Even as a small child, I remember always loving to go to new places. My curiosity about other places and other peoples was always in high gear. In grade school my favorite subject was geography. I loved maps, globes, atlas’s, National Geographic, and learning the capital of each state and country.
Travel is fascinating. We’re intrigued by how people dress differently, eat different foods, speak different languages, and live in homes that have no resemblance to the homes we know and live in.
I sensed early on that the small microcosm of life I knew in suburban America was not necessarily reflective of the world as a whole. There was more out there that I needed to experience. And so, at the age of 20, Australia became the first country to be stamped into my passport. That early experience forever altered – and expanded – my entire life’s perspective.
Even when we travel to cultures similar to ours, it peaks our curiosity and we tend to ask: what else could there be out there? Fast forward to today, and I’ve visited all 50 states, 46 different country’s and lived in Europe for 5 years. When Florence, Italy became my home from 1993-1998, I came to appreciate a different culture, language, and lifestyle. Travel expands our creativity, our experience, and our life. Life is really just a journey.
Florence! The first picture is the Piazza della Signoria; second picture is the Ponte Vecchio. My apartment was a mere 5 minute walk from each of these historic places.

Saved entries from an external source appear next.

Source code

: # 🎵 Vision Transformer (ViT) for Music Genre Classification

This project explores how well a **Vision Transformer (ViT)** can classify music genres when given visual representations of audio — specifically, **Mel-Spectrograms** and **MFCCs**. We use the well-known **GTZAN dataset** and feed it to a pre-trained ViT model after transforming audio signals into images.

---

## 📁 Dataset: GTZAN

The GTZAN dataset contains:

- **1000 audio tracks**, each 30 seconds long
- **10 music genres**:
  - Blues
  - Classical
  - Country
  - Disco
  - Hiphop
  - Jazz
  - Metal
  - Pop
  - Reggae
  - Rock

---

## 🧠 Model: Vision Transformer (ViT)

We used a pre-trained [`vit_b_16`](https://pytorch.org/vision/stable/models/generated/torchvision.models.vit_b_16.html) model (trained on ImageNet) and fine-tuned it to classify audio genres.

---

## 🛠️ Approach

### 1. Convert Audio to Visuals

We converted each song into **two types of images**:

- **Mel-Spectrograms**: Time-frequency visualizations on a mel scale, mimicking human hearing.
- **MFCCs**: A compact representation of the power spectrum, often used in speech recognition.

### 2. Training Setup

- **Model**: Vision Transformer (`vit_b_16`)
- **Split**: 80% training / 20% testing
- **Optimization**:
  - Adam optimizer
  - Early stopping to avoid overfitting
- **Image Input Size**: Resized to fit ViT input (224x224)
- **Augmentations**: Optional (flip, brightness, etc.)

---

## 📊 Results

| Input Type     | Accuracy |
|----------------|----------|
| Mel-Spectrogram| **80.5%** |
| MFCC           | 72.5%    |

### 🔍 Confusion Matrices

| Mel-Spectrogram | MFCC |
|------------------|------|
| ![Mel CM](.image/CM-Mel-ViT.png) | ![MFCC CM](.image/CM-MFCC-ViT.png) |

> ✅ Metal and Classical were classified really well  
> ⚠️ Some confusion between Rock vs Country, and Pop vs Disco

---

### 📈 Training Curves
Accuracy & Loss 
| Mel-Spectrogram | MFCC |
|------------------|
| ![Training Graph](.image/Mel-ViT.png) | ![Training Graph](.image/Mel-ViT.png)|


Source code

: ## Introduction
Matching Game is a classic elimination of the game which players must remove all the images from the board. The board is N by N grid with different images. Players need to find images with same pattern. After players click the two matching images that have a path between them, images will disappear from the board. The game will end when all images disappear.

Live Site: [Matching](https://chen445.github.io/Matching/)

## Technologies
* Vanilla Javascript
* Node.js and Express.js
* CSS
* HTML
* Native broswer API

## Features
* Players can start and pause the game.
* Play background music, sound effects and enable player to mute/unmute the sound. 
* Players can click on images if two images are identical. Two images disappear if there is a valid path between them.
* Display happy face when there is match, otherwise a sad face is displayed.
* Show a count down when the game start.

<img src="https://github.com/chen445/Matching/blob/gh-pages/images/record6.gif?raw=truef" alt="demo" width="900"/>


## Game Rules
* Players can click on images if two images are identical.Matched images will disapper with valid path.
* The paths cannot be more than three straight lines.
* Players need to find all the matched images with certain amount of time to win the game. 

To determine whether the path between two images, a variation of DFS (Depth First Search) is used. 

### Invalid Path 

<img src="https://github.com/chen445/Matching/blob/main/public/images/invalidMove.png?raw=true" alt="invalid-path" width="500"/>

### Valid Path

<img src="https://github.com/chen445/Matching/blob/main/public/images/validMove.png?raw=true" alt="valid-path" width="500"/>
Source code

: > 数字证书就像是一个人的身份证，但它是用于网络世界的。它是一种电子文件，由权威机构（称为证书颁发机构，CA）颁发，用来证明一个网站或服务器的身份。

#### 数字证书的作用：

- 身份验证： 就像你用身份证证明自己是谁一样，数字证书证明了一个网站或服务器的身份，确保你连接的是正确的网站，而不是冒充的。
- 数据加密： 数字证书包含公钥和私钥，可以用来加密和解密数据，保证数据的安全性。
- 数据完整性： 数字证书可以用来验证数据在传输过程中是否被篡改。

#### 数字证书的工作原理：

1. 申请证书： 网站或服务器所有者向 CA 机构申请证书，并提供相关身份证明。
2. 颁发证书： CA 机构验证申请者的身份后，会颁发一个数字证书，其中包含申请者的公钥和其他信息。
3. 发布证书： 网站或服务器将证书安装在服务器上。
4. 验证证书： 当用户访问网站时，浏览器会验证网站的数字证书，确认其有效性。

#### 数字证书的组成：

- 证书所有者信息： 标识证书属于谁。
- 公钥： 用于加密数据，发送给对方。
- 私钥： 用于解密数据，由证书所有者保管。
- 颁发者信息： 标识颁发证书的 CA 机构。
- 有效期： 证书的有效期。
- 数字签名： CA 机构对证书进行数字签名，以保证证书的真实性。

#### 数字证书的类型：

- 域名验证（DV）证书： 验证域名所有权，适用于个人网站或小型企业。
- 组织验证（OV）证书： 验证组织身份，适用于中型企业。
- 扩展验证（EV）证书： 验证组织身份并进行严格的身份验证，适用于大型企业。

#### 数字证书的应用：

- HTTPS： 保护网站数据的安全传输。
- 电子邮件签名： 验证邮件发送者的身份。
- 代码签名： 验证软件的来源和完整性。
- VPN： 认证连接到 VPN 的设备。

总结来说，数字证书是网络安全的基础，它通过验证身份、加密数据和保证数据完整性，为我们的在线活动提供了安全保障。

My design style is one I often call World Collection. For me a home is more interesting when different genres are mixed side-by-side, because that’s the reality of how we live. We don’t eat the same type of food every day nor do we dress exactly the same every day. We tend to mix it all up for interest. For example, a room would be boring if the furniture, art and arrangement were all traditional. That’s often how furniture stores set up their showrooms – all one genre in one space. Rather, it’s more interesting to have, say, a modern piece of art hang over a traditional-styled table or vice versa; or, it’s more interesting to mix patterns in a non-traditional way. Whatever the mix, it tends to create intrigue when your eye stops to take in the whole moment.

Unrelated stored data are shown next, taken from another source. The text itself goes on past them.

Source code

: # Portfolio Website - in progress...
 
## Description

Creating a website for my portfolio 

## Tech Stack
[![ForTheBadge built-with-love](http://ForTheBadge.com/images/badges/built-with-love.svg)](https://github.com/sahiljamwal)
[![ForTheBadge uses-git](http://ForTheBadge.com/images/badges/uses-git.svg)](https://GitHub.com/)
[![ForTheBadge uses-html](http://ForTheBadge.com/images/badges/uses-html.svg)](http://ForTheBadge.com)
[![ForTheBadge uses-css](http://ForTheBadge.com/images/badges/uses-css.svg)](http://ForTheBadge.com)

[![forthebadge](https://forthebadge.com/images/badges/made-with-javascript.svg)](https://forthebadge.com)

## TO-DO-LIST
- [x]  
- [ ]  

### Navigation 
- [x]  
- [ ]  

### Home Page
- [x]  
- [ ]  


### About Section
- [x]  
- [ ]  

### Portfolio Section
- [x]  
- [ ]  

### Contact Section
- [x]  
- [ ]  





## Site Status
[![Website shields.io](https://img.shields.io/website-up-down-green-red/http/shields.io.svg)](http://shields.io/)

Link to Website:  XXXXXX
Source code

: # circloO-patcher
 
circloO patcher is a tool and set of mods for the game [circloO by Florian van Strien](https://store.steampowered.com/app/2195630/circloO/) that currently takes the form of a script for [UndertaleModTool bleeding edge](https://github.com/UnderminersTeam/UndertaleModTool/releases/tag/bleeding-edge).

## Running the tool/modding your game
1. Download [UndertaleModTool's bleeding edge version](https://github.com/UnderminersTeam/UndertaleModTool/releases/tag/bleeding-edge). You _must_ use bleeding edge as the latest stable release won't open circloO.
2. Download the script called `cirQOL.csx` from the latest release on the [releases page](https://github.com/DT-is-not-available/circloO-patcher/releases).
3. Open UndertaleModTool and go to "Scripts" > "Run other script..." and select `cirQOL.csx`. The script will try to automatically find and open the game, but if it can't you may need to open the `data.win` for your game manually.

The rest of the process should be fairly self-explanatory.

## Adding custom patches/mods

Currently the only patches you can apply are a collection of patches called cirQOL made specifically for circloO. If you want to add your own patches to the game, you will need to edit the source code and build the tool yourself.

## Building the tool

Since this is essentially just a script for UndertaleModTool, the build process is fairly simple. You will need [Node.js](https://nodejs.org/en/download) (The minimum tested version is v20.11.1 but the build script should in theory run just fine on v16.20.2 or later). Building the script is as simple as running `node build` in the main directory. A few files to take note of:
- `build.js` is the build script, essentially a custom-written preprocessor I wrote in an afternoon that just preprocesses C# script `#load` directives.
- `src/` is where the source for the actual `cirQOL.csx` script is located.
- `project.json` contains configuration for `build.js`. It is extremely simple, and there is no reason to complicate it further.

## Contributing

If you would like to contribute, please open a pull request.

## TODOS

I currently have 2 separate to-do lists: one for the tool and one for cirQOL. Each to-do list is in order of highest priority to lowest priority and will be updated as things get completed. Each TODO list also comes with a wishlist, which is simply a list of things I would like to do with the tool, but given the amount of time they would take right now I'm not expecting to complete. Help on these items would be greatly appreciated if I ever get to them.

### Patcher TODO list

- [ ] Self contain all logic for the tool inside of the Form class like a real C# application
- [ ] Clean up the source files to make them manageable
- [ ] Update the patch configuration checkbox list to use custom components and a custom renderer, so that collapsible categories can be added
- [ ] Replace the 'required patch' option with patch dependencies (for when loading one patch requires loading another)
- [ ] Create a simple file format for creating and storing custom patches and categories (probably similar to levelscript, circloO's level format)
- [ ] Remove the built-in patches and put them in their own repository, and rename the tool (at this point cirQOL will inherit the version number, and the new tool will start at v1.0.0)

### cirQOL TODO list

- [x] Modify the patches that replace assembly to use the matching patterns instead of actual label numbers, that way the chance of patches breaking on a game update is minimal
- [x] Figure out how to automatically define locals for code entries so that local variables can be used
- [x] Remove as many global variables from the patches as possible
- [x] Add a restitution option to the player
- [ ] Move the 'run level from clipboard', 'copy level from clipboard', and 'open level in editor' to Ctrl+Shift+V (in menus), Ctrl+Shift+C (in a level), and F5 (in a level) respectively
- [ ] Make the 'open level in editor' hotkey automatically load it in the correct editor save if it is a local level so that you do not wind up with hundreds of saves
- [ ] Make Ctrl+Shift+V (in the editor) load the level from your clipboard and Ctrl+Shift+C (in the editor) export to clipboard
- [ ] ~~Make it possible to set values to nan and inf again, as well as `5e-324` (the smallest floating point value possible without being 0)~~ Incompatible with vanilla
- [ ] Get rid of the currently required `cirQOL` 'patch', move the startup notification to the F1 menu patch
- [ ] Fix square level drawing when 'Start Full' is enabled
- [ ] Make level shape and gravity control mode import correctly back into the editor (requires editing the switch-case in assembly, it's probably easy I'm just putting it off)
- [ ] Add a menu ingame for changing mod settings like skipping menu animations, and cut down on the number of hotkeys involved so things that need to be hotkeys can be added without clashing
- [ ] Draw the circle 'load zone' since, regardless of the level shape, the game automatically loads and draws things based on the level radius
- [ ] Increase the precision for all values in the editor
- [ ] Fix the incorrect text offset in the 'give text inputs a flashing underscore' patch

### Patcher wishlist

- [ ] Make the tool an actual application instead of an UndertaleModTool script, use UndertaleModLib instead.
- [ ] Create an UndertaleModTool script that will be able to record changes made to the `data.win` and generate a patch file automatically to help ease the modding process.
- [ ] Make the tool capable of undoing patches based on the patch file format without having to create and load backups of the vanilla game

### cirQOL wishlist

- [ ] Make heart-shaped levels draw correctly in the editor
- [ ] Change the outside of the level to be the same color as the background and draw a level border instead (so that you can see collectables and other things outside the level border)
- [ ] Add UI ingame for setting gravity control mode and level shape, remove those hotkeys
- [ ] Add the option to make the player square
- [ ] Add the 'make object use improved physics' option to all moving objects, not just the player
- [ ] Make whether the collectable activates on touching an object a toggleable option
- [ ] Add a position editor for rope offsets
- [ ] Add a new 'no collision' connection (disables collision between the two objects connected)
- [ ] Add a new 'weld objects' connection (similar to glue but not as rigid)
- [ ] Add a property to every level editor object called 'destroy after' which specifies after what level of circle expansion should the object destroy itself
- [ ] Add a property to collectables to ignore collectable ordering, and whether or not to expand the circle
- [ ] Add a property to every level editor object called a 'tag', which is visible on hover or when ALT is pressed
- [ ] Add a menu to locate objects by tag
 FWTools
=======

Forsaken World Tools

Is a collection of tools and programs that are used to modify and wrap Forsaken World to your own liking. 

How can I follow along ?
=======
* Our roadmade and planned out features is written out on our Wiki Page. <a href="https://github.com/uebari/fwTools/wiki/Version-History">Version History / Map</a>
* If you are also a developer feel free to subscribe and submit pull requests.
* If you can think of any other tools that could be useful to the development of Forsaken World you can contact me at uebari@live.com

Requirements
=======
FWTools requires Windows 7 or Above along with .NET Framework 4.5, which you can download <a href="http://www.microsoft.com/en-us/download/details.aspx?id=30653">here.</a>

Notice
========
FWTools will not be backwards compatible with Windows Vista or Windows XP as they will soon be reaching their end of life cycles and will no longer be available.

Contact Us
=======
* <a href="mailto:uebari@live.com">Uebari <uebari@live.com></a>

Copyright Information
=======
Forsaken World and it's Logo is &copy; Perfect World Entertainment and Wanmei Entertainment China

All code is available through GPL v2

The first picture is a children’s room full of mixed furniture styles, mixed patterns of fabrics, and art from all over the world. The second picture is an entry with a handmade rug from Afghanistan, a 300 year old Chinese altar table, crystals from Brazil, 2 poufs from India, and modern Maui watercolor originals.
As a traveler, I’m also greatly influenced by hotels, since I often stay in them. From the St Regis in Bangkok to the Four Seasons in Buenos Aires to the Royal Hawaiian in Honolulu, when I have to pull myself away from a hotel because of its great style, then I know I’ve met my match. One great example is the Hotel Costes in Paris, where I’ve stayed multiple times. It was designed by Jacques Garcia, who is a master of layering old-world French depth and richness. You could literally stay in this hotel in Paris for a week – never leave the property – and still feel like you had a grand Parisian experience. Here are some pictures of the Hotel Costes:
Just before starting a renovation on my own home, I was in Marrakesh and staying in one of their famed Riad’s, which is a Moroccan palace with an interior garden or courtyard. Moroccan style typically employs a detailed and mixed use of tile. Here are two typical Riad’s:
Not long after that inspiring trip, my own master shower was transformed into a Moroccan-inspired shower – albeit with a slight Hawaiian twist.
In essence, what I gain from travel is seeing other perspectives in design and imagining how I can incorporate and mix diverse aesthetics into various projects. I’m a great appreciator and respecter of all schools of design thought, from cutting-edge modern to old-world Italian Renaissance. Next up on my travel calendar: touring the thousand-year-old Great Wall in China and then exploring contemporary and fast-paced Hong Kong. Rest assured that the inspiration I will gain from this next trip will manifest in a design.